Top of Extracted material
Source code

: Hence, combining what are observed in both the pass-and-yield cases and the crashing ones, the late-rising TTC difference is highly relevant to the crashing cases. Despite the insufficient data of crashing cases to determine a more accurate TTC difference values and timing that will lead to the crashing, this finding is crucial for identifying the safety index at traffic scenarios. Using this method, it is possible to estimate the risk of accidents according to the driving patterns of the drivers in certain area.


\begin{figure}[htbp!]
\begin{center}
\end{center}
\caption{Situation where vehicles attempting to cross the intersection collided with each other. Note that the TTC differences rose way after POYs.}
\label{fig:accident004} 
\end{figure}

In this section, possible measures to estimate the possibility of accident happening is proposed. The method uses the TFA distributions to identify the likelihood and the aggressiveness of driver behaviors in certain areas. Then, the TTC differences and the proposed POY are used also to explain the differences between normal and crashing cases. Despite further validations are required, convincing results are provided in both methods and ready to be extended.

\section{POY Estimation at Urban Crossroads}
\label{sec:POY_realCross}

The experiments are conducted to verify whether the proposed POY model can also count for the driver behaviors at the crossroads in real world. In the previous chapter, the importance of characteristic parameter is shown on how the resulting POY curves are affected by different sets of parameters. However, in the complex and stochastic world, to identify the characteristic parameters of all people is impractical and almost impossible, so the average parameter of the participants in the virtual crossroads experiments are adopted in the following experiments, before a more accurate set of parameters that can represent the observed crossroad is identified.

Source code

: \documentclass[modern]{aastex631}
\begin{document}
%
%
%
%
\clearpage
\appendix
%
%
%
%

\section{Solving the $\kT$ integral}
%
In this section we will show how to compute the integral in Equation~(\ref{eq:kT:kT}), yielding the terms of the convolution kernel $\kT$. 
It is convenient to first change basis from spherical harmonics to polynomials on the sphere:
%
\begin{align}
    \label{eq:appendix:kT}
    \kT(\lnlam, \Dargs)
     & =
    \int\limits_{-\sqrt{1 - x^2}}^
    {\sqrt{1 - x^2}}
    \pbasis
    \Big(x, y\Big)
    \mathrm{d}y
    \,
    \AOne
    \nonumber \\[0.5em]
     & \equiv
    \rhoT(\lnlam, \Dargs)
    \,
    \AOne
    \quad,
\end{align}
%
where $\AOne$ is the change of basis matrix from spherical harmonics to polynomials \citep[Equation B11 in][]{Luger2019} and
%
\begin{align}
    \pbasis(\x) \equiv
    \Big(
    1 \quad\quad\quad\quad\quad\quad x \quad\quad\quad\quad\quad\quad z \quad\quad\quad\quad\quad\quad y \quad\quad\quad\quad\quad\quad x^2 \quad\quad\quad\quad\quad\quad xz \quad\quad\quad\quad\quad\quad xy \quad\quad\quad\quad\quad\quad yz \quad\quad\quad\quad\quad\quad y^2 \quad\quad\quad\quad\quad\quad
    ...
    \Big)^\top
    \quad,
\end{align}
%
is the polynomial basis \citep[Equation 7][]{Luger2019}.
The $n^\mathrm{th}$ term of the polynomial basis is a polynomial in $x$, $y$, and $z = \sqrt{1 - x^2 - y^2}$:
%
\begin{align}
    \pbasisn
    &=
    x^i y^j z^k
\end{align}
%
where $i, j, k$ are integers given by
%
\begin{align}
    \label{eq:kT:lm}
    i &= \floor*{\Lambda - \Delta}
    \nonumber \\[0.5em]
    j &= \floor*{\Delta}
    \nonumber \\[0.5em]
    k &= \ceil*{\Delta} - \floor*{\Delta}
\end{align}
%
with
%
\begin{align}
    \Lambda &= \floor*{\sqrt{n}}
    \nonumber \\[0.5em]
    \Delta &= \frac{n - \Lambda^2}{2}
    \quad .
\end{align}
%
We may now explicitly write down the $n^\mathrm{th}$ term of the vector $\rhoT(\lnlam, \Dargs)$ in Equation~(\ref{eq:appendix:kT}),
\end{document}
Bottom of Extracted material
Work item - Please return each line of the listing above that contains "rhoT".

Reply -
    \rhoT(\lnlam, \Dargs)
We may now explicitly write down the $n^\mathrm{th}$ term of the vector $\rhoT(\lnlam, \Dargs)$ in Equation~(\ref{eq:appendix:kT}),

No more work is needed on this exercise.